▸ Dataset

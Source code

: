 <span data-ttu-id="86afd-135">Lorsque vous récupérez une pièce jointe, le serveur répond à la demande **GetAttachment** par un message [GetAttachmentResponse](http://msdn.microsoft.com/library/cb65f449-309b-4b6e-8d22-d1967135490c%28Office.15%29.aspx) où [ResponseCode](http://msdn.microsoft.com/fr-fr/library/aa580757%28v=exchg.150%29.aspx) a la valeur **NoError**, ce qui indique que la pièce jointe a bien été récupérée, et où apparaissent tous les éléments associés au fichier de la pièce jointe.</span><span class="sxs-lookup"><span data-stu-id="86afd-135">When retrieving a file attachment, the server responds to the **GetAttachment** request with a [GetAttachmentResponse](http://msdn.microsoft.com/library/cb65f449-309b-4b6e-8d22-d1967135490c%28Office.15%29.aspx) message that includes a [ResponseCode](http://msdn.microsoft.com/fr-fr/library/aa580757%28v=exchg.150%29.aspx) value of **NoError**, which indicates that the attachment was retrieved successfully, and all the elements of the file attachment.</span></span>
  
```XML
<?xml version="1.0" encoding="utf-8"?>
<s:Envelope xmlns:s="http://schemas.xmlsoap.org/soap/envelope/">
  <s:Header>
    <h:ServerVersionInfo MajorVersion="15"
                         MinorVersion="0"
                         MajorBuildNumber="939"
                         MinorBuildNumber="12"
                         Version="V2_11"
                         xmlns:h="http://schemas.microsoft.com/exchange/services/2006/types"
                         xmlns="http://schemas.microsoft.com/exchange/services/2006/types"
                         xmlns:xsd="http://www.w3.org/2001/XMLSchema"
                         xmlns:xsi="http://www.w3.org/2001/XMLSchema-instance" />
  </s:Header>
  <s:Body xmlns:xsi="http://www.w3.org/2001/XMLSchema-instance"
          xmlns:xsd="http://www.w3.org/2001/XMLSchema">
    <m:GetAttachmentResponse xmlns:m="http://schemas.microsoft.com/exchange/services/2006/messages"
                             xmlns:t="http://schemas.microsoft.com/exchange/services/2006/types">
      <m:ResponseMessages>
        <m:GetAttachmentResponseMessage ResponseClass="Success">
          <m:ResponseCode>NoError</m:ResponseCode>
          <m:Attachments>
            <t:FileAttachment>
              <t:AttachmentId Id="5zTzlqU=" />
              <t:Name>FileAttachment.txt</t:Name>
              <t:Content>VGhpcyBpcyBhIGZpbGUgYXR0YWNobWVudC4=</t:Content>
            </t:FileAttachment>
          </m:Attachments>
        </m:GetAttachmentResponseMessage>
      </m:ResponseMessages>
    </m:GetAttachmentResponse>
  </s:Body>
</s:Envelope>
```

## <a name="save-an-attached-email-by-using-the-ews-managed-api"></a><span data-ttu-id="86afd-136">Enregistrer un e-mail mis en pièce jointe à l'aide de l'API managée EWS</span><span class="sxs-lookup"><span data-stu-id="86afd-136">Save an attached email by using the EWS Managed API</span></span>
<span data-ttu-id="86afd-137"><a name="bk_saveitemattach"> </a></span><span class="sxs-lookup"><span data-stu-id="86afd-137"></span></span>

▸ Assignment
Reproduce each line of the records in which the word "exchange" appears.

▸ Response to the exercise
                         xmlns:h="http://schemas.microsoft.com/exchange/services/2006/types"
                         xmlns="http://schemas.microsoft.com/exchange/services/2006/types"
    <m:GetAttachmentResponse xmlns:m="http://schemas.microsoft.com/exchange/services/2006/messages"
                             xmlns:t="http://schemas.microsoft.com/exchange/services/2006/types">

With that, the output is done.